:: What the task requires ::
Your answer must be an exact copy of the records below, minus any images.

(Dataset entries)
/---

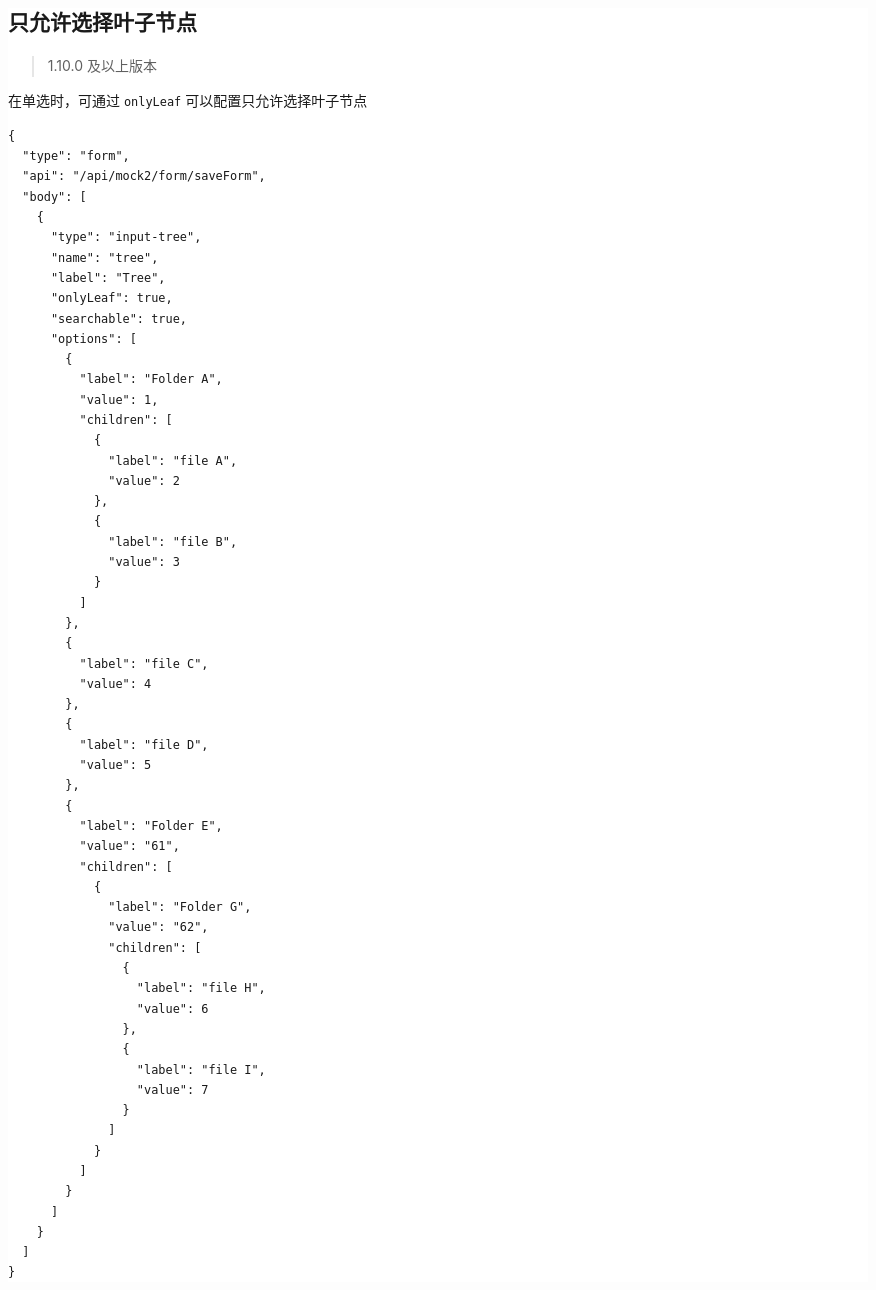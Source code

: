 ## 只允许选择叶子节点

> 1.10.0 及以上版本

在单选时，可通过 `onlyLeaf` 可以配置只允许选择叶子节点

```schema: scope="body"
{
  "type": "form",
  "api": "/api/mock2/form/saveForm",
  "body": [
    {
      "type": "input-tree",
      "name": "tree",
      "label": "Tree",
      "onlyLeaf": true,
      "searchable": true,
      "options": [
        {
          "label": "Folder A",
          "value": 1,
          "children": [
            {
              "label": "file A",
              "value": 2
            },
            {
              "label": "file B",
              "value": 3
            }
          ]
        },
        {
          "label": "file C",
          "value": 4
        },
        {
          "label": "file D",
          "value": 5
        },
        {
          "label": "Folder E",
          "value": "61",
          "children": [
            {
              "label": "Folder G",
              "value": "62",
              "children": [
                {
                  "label": "file H",
                  "value": 6
                },
                {
                  "label": "file I",
                  "value": 7
                }
              ]
            }
          ]
        }
      ]
    }
  ]
}
```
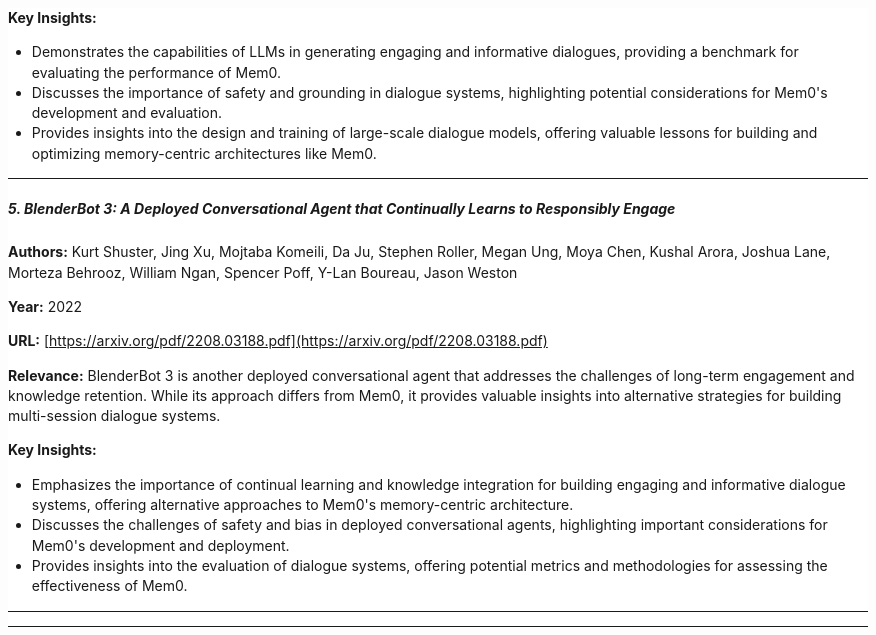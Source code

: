 **Key Insights:**
- Demonstrates the capabilities of LLMs in generating engaging and informative dialogues, providing a benchmark for evaluating the performance of Mem0.
- Discusses the importance of safety and grounding in dialogue systems, highlighting potential considerations for Mem0's development and evaluation.
- Provides insights into the design and training of large-scale dialogue models, offering valuable lessons for building and optimizing memory-centric architectures like Mem0.

---

##### 5. BlenderBot 3: A Deployed Conversational Agent that Continually Learns to Responsibly Engage

**Authors:** Kurt Shuster, Jing Xu, Mojtaba Komeili, Da Ju, Stephen Roller, Megan Ung, Moya Chen, Kushal Arora, Joshua Lane, Morteza Behrooz, William Ngan, Spencer Poff, Y-Lan Boureau, Jason Weston

**Year:** 2022

**URL:** [https://arxiv.org/pdf/2208.03188.pdf](https://arxiv.org/pdf/2208.03188.pdf)

**Relevance:** BlenderBot 3 is another deployed conversational agent that addresses the challenges of long-term engagement and knowledge retention. While its approach differs from Mem0, it provides valuable insights into alternative strategies for building multi-session dialogue systems.

**Key Insights:**
- Emphasizes the importance of continual learning and knowledge integration for building engaging and informative dialogue systems, offering alternative approaches to Mem0's memory-centric architecture.
- Discusses the challenges of safety and bias in deployed conversational agents, highlighting important considerations for Mem0's development and deployment.
- Provides insights into the evaluation of dialogue systems, offering potential metrics and methodologies for assessing the effectiveness of Mem0.

---

---

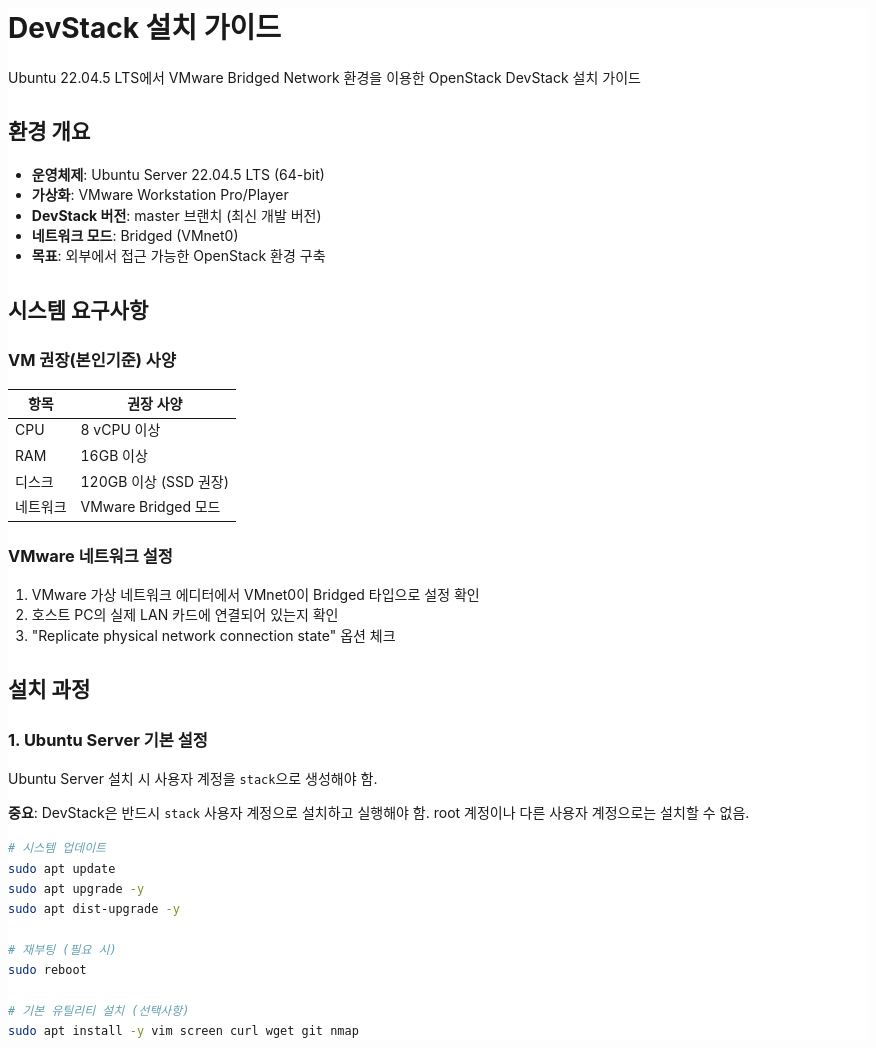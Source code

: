 # DevStack 설치 가이드

Ubuntu 22.04.5 LTS에서 VMware Bridged Network 환경을 이용한 OpenStack DevStack 설치 가이드

## 환경 개요

- **운영체제**: Ubuntu Server 22.04.5 LTS (64-bit)
- **가상화**: VMware Workstation Pro/Player
- **DevStack 버전**: master 브랜치 (최신 개발 버전)
- **네트워크 모드**: Bridged (VMnet0)
- **목표**: 외부에서 접근 가능한 OpenStack 환경 구축

## 시스템 요구사항

### VM 권장(본인기준) 사양

| 항목 | 권장 사양 |
|------|-----------|
| CPU | 8 vCPU 이상 |
| RAM | 16GB 이상 |
| 디스크 | 120GB 이상 (SSD 권장) |
| 네트워크 | VMware Bridged 모드 |

### VMware 네트워크 설정

1. VMware 가상 네트워크 에디터에서 VMnet0이 Bridged 타입으로 설정 확인
2. 호스트 PC의 실제 LAN 카드에 연결되어 있는지 확인
3. "Replicate physical network connection state" 옵션 체크

## 설치 과정

### 1. Ubuntu Server 기본 설정

Ubuntu Server 설치 시 사용자 계정을 `stack`으로 생성해야 함.

**중요**: DevStack은 반드시 `stack` 사용자 계정으로 설치하고 실행해야 함. root 계정이나 다른 사용자 계정으로는 설치할 수 없음.

```bash
# 시스템 업데이트
sudo apt update
sudo apt upgrade -y
sudo apt dist-upgrade -y

# 재부팅 (필요 시)
sudo reboot

# 기본 유틸리티 설치 (선택사항)
sudo apt install -y vim screen curl wget git nmap
```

\---

:: Completed exercise ::
Source code

: ## 只允许选择叶子节点

> 1.10.0 及以上版本

在单选时，可通过 `onlyLeaf` 可以配置只允许选择叶子节点

```schema: scope="body"
{
  "type": "form",
  "api": "/api/mock2/form/saveForm",
  "body": [
    {
      "type": "input-tree",
      "name": "tree",
      "label": "Tree",
      "onlyLeaf": true,
      "searchable": true,
      "options": [
        {
          "label": "Folder A",
          "value": 1,
          "children": [
            {
              "label": "file A",
              "value": 2
            },
            {
              "label": "file B",
              "value": 3
            }
          ]
        },
        {
          "label": "file C",
          "value": 4
        },
        {
          "label": "file D",
          "value": 5
        },
        {
          "label": "Folder E",
          "value": "61",
          "children": [
            {
              "label": "Folder G",
              "value": "62",
              "children": [
                {
                  "label": "file H",
                  "value": 6
                },
                {
                  "label": "file I",
                  "value": 7
                }
              ]
            }
          ]
        }
      ]
    }
  ]
}
```
Source code

: **Key Insights:**
- Demonstrates the capabilities of LLMs in generating engaging and informative dialogues, providing a benchmark for evaluating the performance of Mem0.
- Discusses the importance of safety and grounding in dialogue systems, highlighting potential considerations for Mem0's development and evaluation.
- Provides insights into the design and training of large-scale dialogue models, offering valuable lessons for building and optimizing memory-centric architectures like Mem0.

---

##### 5. BlenderBot 3: A Deployed Conversational Agent that Continually Learns to Responsibly Engage

**Authors:** Kurt Shuster, Jing Xu, Mojtaba Komeili, Da Ju, Stephen Roller, Megan Ung, Moya Chen, Kushal Arora, Joshua Lane, Morteza Behrooz, William Ngan, Spencer Poff, Y-Lan Boureau, Jason Weston

**Year:** 2022

**URL:** [https://arxiv.org/pdf/2208.03188.pdf](https://arxiv.org/pdf/2208.03188.pdf)

**Relevance:** BlenderBot 3 is another deployed conversational agent that addresses the challenges of long-term engagement and knowledge retention. While its approach differs from Mem0, it provides valuable insights into alternative strategies for building multi-session dialogue systems.

**Key Insights:**
- Emphasizes the importance of continual learning and knowledge integration for building engaging and informative dialogue systems, offering alternative approaches to Mem0's memory-centric architecture.
- Discusses the challenges of safety and bias in deployed conversational agents, highlighting important considerations for Mem0's development and deployment.
- Provides insights into the evaluation of dialogue systems, offering potential metrics and methodologies for assessing the effectiveness of Mem0.

---

---

Source code

: # DevStack 설치 가이드

Ubuntu 22.04.5 LTS에서 VMware Bridged Network 환경을 이용한 OpenStack DevStack 설치 가이드

## 환경 개요

- **운영체제**: Ubuntu Server 22.04.5 LTS (64-bit)
- **가상화**: VMware Workstation Pro/Player
- **DevStack 버전**: master 브랜치 (최신 개발 버전)
- **네트워크 모드**: Bridged (VMnet0)
- **목표**: 외부에서 접근 가능한 OpenStack 환경 구축

## 시스템 요구사항

### VM 권장(본인기준) 사양

| 항목 | 권장 사양 |
|------|-----------|
| CPU | 8 vCPU 이상 |
| RAM | 16GB 이상 |
| 디스크 | 120GB 이상 (SSD 권장) |
| 네트워크 | VMware Bridged 모드 |

### VMware 네트워크 설정

1. VMware 가상 네트워크 에디터에서 VMnet0이 Bridged 타입으로 설정 확인
2. 호스트 PC의 실제 LAN 카드에 연결되어 있는지 확인
3. "Replicate physical network connection state" 옵션 체크

## 설치 과정

### 1. Ubuntu Server 기본 설정

Ubuntu Server 설치 시 사용자 계정을 `stack`으로 생성해야 함.

**중요**: DevStack은 반드시 `stack` 사용자 계정으로 설치하고 실행해야 함. root 계정이나 다른 사용자 계정으로는 설치할 수 없음.

```bash
# 시스템 업데이트
sudo apt update
sudo apt upgrade -y
sudo apt dist-upgrade -y

# 재부팅 (필요 시)
sudo reboot

# 기본 유틸리티 설치 (선택사항)
sudo apt install -y vim screen curl wget git nmap
```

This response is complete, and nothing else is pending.